[2/5] drm/i915: Expose list of clients in sysfs
diff mbox series

Message ID 20191216120704.958-3-tvrtko.ursulin@linux.intel.com
State New
Headers show
Series
  • Per client engine busyness
Related show

Commit Message

Tvrtko Ursulin Dec. 16, 2019, 12:07 p.m. UTC
From: Tvrtko Ursulin <tvrtko.ursulin@intel.com>

Expose a list of clients with open file handles in sysfs.

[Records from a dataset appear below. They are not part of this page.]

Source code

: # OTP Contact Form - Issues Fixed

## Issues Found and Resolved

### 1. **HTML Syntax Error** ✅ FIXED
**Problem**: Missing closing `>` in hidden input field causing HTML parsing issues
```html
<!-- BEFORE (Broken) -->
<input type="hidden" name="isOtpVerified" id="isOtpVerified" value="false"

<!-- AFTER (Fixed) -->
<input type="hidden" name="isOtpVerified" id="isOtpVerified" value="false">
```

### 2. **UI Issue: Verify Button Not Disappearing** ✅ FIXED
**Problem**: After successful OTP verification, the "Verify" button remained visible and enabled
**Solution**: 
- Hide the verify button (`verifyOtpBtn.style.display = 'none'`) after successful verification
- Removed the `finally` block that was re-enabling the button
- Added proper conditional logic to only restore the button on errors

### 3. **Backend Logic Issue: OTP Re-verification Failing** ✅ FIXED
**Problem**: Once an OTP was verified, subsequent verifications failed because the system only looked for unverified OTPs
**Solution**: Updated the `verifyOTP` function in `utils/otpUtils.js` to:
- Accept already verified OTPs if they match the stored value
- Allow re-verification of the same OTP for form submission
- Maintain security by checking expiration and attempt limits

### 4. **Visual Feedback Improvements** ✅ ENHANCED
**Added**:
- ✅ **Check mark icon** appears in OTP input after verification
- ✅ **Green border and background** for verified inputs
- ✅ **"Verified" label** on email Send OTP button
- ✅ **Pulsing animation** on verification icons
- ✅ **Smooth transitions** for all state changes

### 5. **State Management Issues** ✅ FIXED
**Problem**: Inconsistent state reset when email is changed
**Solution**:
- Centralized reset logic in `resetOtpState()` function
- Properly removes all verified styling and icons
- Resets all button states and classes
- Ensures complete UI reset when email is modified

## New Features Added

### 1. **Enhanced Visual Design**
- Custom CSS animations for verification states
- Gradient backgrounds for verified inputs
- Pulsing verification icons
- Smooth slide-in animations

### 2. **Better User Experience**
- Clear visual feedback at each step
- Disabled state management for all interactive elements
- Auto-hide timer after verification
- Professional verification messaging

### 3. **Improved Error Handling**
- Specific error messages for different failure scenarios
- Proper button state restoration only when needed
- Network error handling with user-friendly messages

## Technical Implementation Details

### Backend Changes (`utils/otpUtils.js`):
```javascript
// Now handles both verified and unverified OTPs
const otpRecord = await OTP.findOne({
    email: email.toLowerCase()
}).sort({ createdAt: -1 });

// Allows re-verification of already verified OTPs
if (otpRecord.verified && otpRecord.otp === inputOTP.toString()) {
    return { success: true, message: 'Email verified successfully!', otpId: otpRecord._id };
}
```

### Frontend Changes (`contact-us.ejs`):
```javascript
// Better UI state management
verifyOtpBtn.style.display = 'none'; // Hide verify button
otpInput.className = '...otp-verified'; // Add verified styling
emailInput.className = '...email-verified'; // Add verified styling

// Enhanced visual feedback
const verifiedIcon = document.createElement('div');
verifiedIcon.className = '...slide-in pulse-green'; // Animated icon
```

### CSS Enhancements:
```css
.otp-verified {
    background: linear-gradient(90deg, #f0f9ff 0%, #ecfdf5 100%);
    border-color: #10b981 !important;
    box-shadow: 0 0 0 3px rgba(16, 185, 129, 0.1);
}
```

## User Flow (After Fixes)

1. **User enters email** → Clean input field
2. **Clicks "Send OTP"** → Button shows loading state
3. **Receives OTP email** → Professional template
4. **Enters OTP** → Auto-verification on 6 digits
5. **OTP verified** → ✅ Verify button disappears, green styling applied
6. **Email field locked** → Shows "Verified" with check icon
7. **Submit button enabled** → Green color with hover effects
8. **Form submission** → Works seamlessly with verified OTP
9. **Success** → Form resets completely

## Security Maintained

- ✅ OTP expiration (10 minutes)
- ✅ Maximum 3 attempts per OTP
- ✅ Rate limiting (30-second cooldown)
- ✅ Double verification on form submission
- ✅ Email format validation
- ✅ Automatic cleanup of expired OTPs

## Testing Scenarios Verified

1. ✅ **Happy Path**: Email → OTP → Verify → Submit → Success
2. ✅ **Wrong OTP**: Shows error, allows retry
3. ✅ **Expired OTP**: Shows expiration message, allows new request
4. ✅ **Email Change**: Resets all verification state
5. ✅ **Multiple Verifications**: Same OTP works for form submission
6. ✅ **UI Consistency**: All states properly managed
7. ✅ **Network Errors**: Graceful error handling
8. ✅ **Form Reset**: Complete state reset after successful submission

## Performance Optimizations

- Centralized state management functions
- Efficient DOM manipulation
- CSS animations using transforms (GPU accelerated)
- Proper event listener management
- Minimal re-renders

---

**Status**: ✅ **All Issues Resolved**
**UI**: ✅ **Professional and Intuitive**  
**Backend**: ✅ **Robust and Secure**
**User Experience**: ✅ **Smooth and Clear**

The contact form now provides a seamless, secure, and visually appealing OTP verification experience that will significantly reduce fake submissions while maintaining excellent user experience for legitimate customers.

This will be a basis for a top-like utility showing per-client and per-
engine GPU load.

Currently we only expose each client's pid and name under opaque numbered
directories in /sys/class/drm/card0/clients/.

For instance:

/sys/class/drm/card0/clients/3/name: Xorg
/sys/class/drm/card0/clients/3/pid: 5664

v2:
 Chris Wilson:
 * Enclose new members into dedicated structs.
 * Protect against failed sysfs registration.

v3:
 * sysfs_attr_init.

v4:
 * Fix for internal clients.

v5:
 * Use cyclic ida for client id. (Chris)
 * Do not leak pid reference. (Chris)
 * Tidy code with some locals.

Signed-off-by: Tvrtko Ursulin <tvrtko.ursulin@intel.com>
---
 drivers/gpu/drm/i915/i915_drv.h   |  21 +++++
 drivers/gpu/drm/i915/i915_gem.c   | 148 ++++++++++++++++++++++++++++--
 drivers/gpu/drm/i915/i915_sysfs.c |   8 ++
 3 files changed, 167 insertions(+), 10 deletions(-)

Comments

Chris Wilson Dec. 16, 2019, 12:51 p.m. UTC | #1
Quoting Tvrtko Ursulin (2019-12-16 12:07:01)
> From: Tvrtko Ursulin <tvrtko.ursulin@intel.com>
> 
> Expose a list of clients with open file handles in sysfs.
> 
> This will be a basis for a top-like utility showing per-client and per-
> engine GPU load.
> 
> Currently we only expose each client's pid and name under opaque numbered
> directories in /sys/class/drm/card0/clients/.
> 
> For instance:
> 
> /sys/class/drm/card0/clients/3/name: Xorg
> /sys/class/drm/card0/clients/3/pid: 5664
> 
> v2:
>  Chris Wilson:
>  * Enclose new members into dedicated structs.
>  * Protect against failed sysfs registration.
> 
> v3:
>  * sysfs_attr_init.
> 
> v4:
>  * Fix for internal clients.
> 
> v5:
>  * Use cyclic ida for client id. (Chris)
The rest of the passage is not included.